Fiber lasers have attractive characteristics, including a narrow linewidth and a wide tunability for various applications such as metrology, sensing, and spectroscopy. In addition, fiber lasers make it easy to obtain a mode-locked femto-second pulse [1,2]. Especially, an ultra-short pulse fiber lasers can be used as an optical frequency comb generator (OFCG) [3] for absolute frequency measurement in the optics communication region. Previous reports have demonstrated a multi-wavelength source (MWS) with a microwave frequency interval based on modulation devices in the fiber loop by injection seeding [4,5]. To date, however, none of these demonstrations has utilized mode-locked pulse operation. The standard method for producing the MWS based on a fiber loop is to use an electro-optic modulator (EOM) [4,5] or an acousto-optic modulator (AOM) [6–10] in the optical fiber ring cavity. Although the output characteristic of the MWS is similar to that of a mode-locked fiber laser, which is a series of equally spaced modes in the frequency domain, the relative phase between the modes of this MWS are not coherent to each other. Although a passively mode-locked fiber laser makes it easy to operate a mode-locked pulse laser, the repetition rate of the passively mode-locked fiber laser is limited by the cavity length, and the actively mode-locked fiber based on the modulator devices never has been controlled the carrier envelope offset of the pulses. In order to apply to absolute frequency measurement, we need an actively mode-locked pulse laser with a high repetition rate and control of the carrier envelope offset of the pulses.

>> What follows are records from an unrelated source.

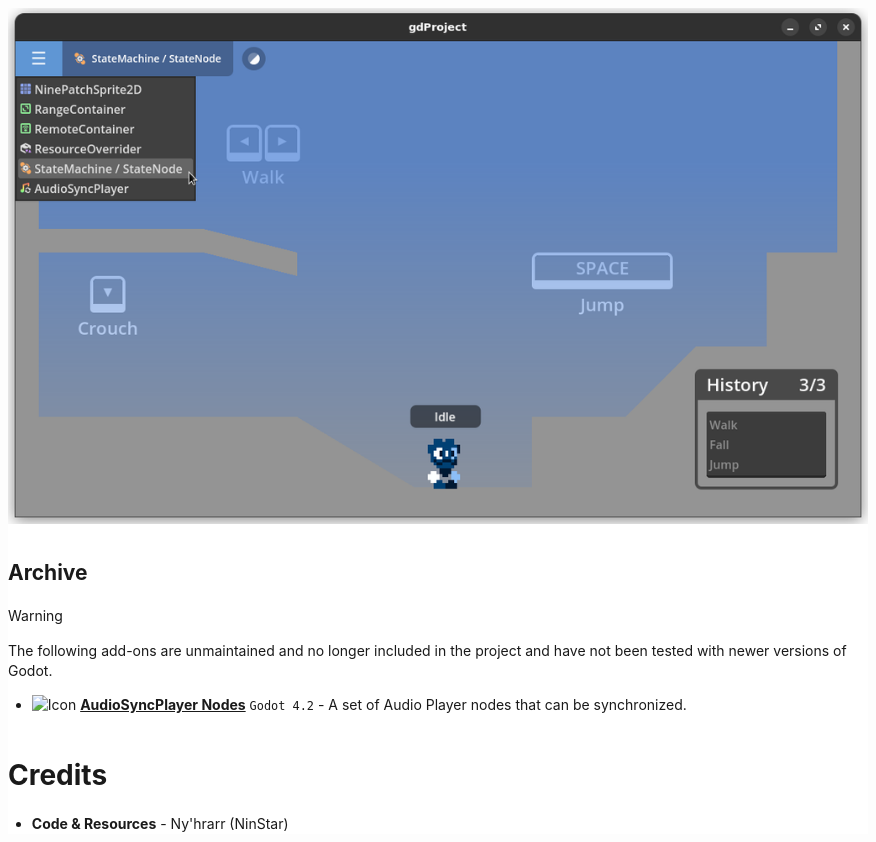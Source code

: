 <img src="./.github/example.png" alt="Example scene" width="100%">

## Archive

> [!WARNING]
> The following add-ons are unmaintained and no longer included in the project and have not been tested with newer versions of Godot.
- <img src="https://github.com/ninstar/Godot-AudioSyncPlayerNodes/raw/main/icon.png" alt="Icon" width="14px"> **[AudioSyncPlayer Nodes](https://github.com/ninstar/Godot-AudioSyncPlayerNodes)** ``Godot 4.2`` - A set of Audio Player nodes that can be synchronized.


# Credits

- **Code & Resources** - Ny'hrarr (NinStar)

[home]: https://ninstars.blogspot.com/p/gdproject.html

In this paper, we propose an OFCG based on an AOM operated in an actively mode-locked pulse mode, utilizing the injection-seeding technique (IST). The repetition rate of our OFCG depends on the driving frequency of the AOM, and the phases of the spectral components are coherent. Control of the carrier envelope offset of the pulses was achieved via the IST. Our OFCG can produce strong comb lines of over 1.8 THz, spaced by 150 MHz, within a -60 dBm power level. The frequency of the OFCG corresponds exactly to the deriving frequency of the AOM referred on the frequency of the seeding laser.

2. Experimental setup

Figure 1 shows a schematic of our experimental setup for the optical frequency comb generator based on the fiber ring cavity, using an AOM and the IST. The OFCG consists of a seeding laser, an AOM, a polarizer, an isolator, a polarization controller, a coupler, and erbium-doped fiber (EDF) of 1-m length forward pumped by a pump LD of 980 nm providing 300 mW of maximum power. The EDF with a mode field diameter of 6.5 µm has an unpumped absorption coefficient of 110 dB/m at 1530 nm and an estimated dispersion coefficient of -9 ps/nm-km at 1550 nm. The polarizer was used to guarantee a linearly polarized state and unidirectional operation with fiber coupled ports. The optical isolator was introduced to block the backward ASE generated in the EDF and to ensure unidirectional operation. A polarization controller was used not only to control the polarization state of the propagating light, but also to control the output lasing wavelength of the fiber laser. The free spectral range of the optical fiber cavity is a subharmonic of the modulation frequency produced by the AOM, and the frequency-shifted lights are again built up as a modulation of the isolated ECLD injected seeding. The AOM had a maximum diffraction efficiency of 65 % at 1550 nm, a carrier frequency of 150 MHz, and a rise time of 70 ns. The external injection source was used as the external cavity diode laser (Agilent 8164B ECLD) with a linewidth of 100 kHz, which can be operated in the lasing bandwidth of a fiber ring laser. The total cavity length of the loop had an optical pass length of 13.7 m, corresponding to cavity mode spacing of 15 MHz. In order to optimize the OFCG, the ratio of the injection-seeding input power and the optical fiber cavity output power was controlled by a tunable coupler, which was adjustable from 0 to 90 %. The output of the OFCG was simultaneously monitored on the optical spectrum and the electrical spectrum. In order to measure the electric spectrum, a photo detector with an 8-GHz bandwidth was used as an electro-optical converter. We obtained the beat signals between the generated optical frequency comb modes using an RF spectrum analyzer.

 

Fig. 1. Configuration of the experimental setup for a fiber optical frequency comb generator. The external cavity laser diode (ECLD) source was used for the injection seeding.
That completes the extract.